**Exercise requirements**
Every line below that holds the string "true" must be copied.

**Records for this exercise**
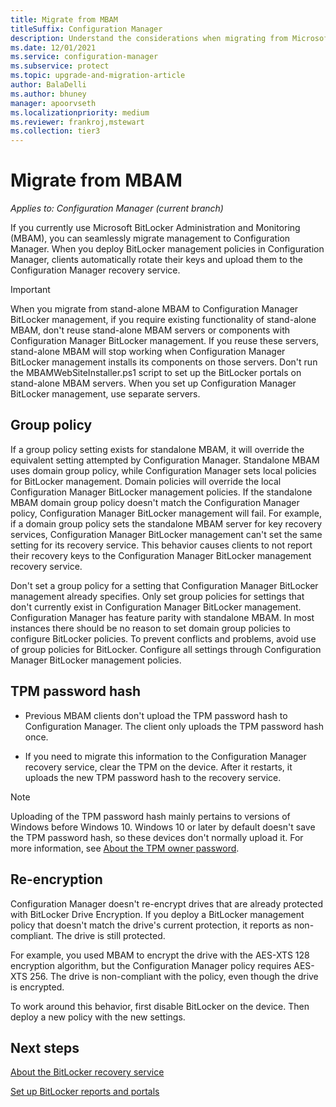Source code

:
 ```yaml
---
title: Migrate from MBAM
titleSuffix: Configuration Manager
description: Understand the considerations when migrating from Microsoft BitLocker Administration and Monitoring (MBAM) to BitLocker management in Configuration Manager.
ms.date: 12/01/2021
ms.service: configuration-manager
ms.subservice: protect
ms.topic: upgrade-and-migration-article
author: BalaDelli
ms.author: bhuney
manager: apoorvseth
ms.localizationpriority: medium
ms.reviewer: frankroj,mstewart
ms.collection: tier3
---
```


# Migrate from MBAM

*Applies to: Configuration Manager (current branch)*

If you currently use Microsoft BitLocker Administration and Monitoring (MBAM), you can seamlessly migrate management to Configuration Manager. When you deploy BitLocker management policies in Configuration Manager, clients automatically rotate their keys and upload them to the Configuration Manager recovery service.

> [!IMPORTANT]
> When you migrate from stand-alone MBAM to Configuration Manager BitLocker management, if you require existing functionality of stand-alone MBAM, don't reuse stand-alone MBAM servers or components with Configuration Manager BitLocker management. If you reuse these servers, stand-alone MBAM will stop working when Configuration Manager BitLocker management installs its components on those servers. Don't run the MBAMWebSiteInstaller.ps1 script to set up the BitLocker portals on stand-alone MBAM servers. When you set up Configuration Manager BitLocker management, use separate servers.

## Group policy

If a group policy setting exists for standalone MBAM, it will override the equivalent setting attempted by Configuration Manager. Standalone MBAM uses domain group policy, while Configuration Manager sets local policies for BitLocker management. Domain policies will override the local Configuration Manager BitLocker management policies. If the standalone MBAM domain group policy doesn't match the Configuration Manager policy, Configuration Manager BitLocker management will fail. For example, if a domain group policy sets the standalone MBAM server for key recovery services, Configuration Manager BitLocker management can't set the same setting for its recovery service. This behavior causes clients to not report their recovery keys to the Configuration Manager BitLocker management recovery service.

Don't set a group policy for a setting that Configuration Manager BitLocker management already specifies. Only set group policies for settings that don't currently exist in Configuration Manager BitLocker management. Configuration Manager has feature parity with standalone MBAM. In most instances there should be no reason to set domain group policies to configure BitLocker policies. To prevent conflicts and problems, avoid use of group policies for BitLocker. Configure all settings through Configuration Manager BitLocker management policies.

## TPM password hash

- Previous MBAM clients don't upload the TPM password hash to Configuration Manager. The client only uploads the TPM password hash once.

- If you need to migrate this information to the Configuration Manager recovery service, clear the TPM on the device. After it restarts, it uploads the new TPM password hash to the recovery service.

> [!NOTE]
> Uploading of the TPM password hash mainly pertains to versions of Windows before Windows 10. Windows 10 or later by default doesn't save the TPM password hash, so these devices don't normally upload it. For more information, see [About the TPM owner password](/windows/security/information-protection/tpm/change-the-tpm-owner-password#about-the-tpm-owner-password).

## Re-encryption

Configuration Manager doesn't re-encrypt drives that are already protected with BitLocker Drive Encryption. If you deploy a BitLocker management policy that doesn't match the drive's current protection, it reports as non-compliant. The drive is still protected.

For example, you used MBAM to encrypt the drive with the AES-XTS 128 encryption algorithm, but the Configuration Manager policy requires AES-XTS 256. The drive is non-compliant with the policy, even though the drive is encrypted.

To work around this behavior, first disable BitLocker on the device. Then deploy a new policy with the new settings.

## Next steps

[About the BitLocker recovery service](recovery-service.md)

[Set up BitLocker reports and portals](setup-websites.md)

==

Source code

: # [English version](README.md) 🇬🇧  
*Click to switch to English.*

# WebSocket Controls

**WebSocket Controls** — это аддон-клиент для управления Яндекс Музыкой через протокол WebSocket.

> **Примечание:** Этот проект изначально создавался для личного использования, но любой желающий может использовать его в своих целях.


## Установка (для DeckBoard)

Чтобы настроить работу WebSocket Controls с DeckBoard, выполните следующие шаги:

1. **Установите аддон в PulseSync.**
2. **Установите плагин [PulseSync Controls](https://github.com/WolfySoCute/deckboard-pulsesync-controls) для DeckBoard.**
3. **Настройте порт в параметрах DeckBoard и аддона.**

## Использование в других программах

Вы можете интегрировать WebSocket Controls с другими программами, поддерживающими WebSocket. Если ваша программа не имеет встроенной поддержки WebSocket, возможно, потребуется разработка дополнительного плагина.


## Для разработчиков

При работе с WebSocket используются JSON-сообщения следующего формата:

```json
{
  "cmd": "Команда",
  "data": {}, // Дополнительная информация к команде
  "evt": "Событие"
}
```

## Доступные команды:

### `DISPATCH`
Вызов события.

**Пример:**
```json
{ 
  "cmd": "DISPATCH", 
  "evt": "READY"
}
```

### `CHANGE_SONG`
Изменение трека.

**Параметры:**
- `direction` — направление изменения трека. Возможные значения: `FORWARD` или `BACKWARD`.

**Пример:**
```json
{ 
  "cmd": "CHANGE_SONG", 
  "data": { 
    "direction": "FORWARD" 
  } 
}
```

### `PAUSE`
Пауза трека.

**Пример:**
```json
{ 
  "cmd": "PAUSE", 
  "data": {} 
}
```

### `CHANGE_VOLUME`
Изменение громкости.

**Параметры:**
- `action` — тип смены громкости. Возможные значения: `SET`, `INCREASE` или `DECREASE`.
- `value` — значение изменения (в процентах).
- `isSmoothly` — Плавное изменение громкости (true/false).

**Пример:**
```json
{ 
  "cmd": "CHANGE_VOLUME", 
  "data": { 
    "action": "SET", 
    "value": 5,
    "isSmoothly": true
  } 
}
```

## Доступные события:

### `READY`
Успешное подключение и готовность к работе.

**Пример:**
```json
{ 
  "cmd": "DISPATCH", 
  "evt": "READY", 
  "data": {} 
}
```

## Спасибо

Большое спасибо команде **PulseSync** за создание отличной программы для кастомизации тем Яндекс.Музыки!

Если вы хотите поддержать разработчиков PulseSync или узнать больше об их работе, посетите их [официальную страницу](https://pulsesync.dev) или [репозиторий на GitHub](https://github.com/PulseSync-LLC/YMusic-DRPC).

**Solution to this problem**
- `isSmoothly` — Плавное изменение громкости (true/false).
    "isSmoothly": true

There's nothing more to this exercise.